Two posts over at LanguageLog discuss research showing that “gaydar,” or the ability to detect who is gay and who is straight (in this case using only information conveyed by speech) is a real, observable phenomena.
In one study,
listeners were able to get some information about speakers’ sexual orientation from neutral laboratory-setting readings of phonetically-balanced reference sentences like “It’s easy to tell the depth of a well”. The self-identified straight male speakers were given an average rating of 3.2 on a scale of 7 (1=totally straight, 7=totally gay), while the (s-i) gay men were given an average rating of average of 4.6. Among the women, the (s-i) straight female speakers had an average rating of 3.2, while the (s-i) lesbian and bisexual women averaged 4.3.
Which confirms results of an earlier study where,
listeners could indeed reliably judge whether a speaker was gay or straight by listening to a sample of his speech.
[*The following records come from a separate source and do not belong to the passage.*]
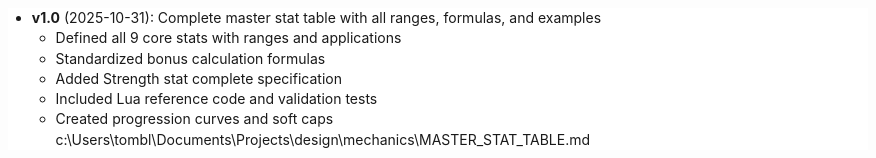 - **v1.0** (2025-10-31): Complete master stat table with all ranges, formulas, and examples
  - Defined all 9 core stats with ranges and applications
  - Standardized bonus calculation formulas
  - Added Strength stat complete specification
  - Included Lua reference code and validation tests
  - Created progression curves and soft caps</content>
<parameter name="filePath">c:\Users\tombl\Documents\Projects\design\mechanics\MASTER_STAT_TABLE.md
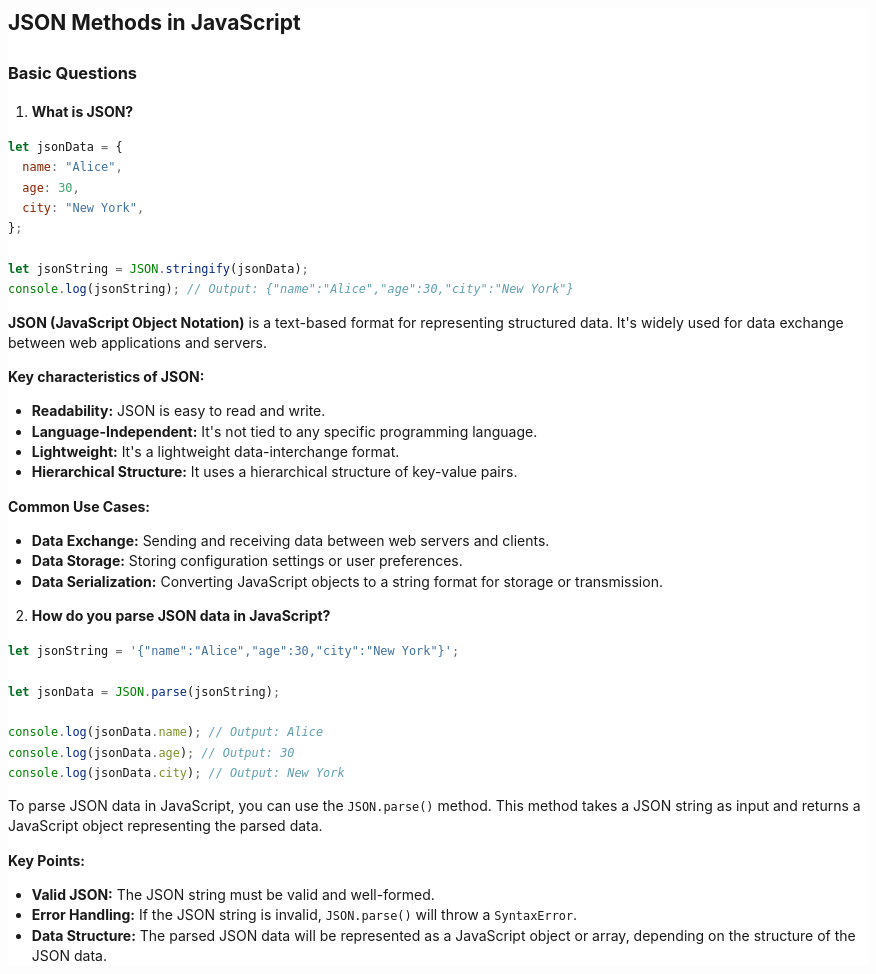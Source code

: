 ## JSON Methods in JavaScript

### Basic Questions

1. **What is JSON?**

```javascript
let jsonData = {
  name: "Alice",
  age: 30,
  city: "New York",
};

let jsonString = JSON.stringify(jsonData);
console.log(jsonString); // Output: {"name":"Alice","age":30,"city":"New York"}
```

**JSON (JavaScript Object Notation)** is a text-based format for representing structured data. It's widely used for data exchange between web applications and servers.

**Key characteristics of JSON:**

- **Readability:** JSON is easy to read and write.
- **Language-Independent:** It's not tied to any specific programming language.
- **Lightweight:** It's a lightweight data-interchange format.
- **Hierarchical Structure:** It uses a hierarchical structure of key-value pairs.

**Common Use Cases:**

- **Data Exchange:** Sending and receiving data between web servers and clients.
- **Data Storage:** Storing configuration settings or user preferences.
- **Data Serialization:** Converting JavaScript objects to a string format for storage or transmission.

2. **How do you parse JSON data in JavaScript?**

```javascript
let jsonString = '{"name":"Alice","age":30,"city":"New York"}';

let jsonData = JSON.parse(jsonString);

console.log(jsonData.name); // Output: Alice
console.log(jsonData.age); // Output: 30
console.log(jsonData.city); // Output: New York
```

To parse JSON data in JavaScript, you can use the `JSON.parse()` method. This method takes a JSON string as input and returns a JavaScript object representing the parsed data.

**Key Points:**

- **Valid JSON:** The JSON string must be valid and well-formed.
- **Error Handling:** If the JSON string is invalid, `JSON.parse()` will throw a `SyntaxError`.
- **Data Structure:** The parsed JSON data will be represented as a JavaScript object or array, depending on the structure of the JSON data.
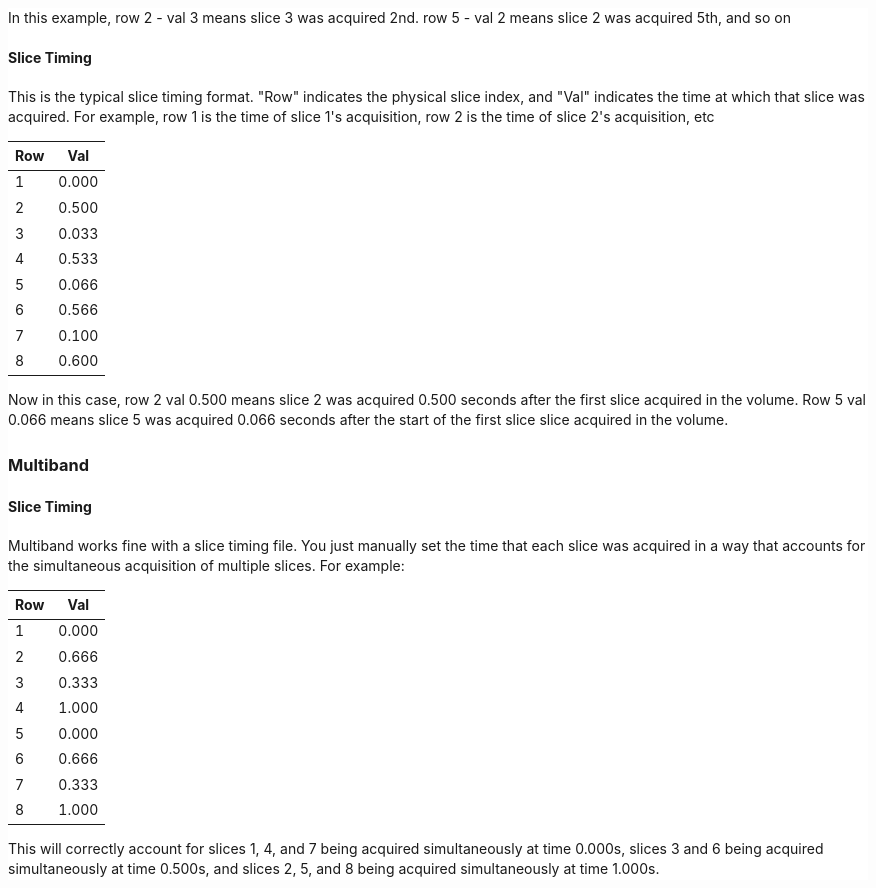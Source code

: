  In this example, row 2 - val 3 means slice 3 was acquired 2nd.  row 5 - val 2 means slice 2 was acquired 5th, and so on

#### Slice Timing
This is the typical slice timing format.  "Row" indicates the physical slice index, and "Val" indicates the time at which that slice was acquired. For example, row 1 is the time of slice 1's acquisition, row 2 is the time of slice 2's acquisition, etc

  |Row|Val|
|--|--| 
  |1|0.000|
  |2|0.500|
  |3|0.033|
  |4|0.533|
  |5|0.066|
  |6|0.566|
  |7|0.100|
  |8|0.600|


Now in this case, row 2 val 0.500 means slice 2 was acquired 0.500 seconds after the first slice acquired in the volume.  Row 5 val 0.066 means slice 5 was acquired 0.066 seconds after the start of the first slice slice acquired in the volume.

### Multiband

#### Slice Timing
Multiband works fine with a slice timing file.  You just manually set the time that each slice was acquired in a way that accounts for the simultaneous acquisition of multiple slices.  For example:

|Row|Val|
|--|--| 
  |1|0.000|
  |2|0.666|
  |3|0.333|
  |4|1.000|
  |5|0.000|
  |6|0.666|
  |7|0.333|
  |8|1.000|

  
  This will correctly account for slices 1, 4, and 7 being acquired simultaneously at time 0.000s, slices 3 and 6 being acquired simultaneously at time 0.500s, and slices 2, 5, and 8 being acquired simultaneously at time 1.000s.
However, neither study was able to pinpoint exactly what it was that the listeners heard which allowed them to make such judgments. Indeed, they seem to have done better at showing that some phenomenon, such as “vocal-tract resonances” and “‘dynamism’ of the fundamental frequency contour” were not decisive. There are some interesting hypothesis as to what might be relevant, such as vowel differences and aspiration, but these were not sufficiently tested or studied to be more than conjectures.
So what happens when they finally figure it out? Suppose a computer with speech analysis software could identify your sexual orientation? Will gays and lesbians learn to mask their (sexual) identity? The potential for discriminatory uses is alarming, but it may be that gay and lesbian singles will be the biggest customers for such technology. After all, not every gay has “gaydar”!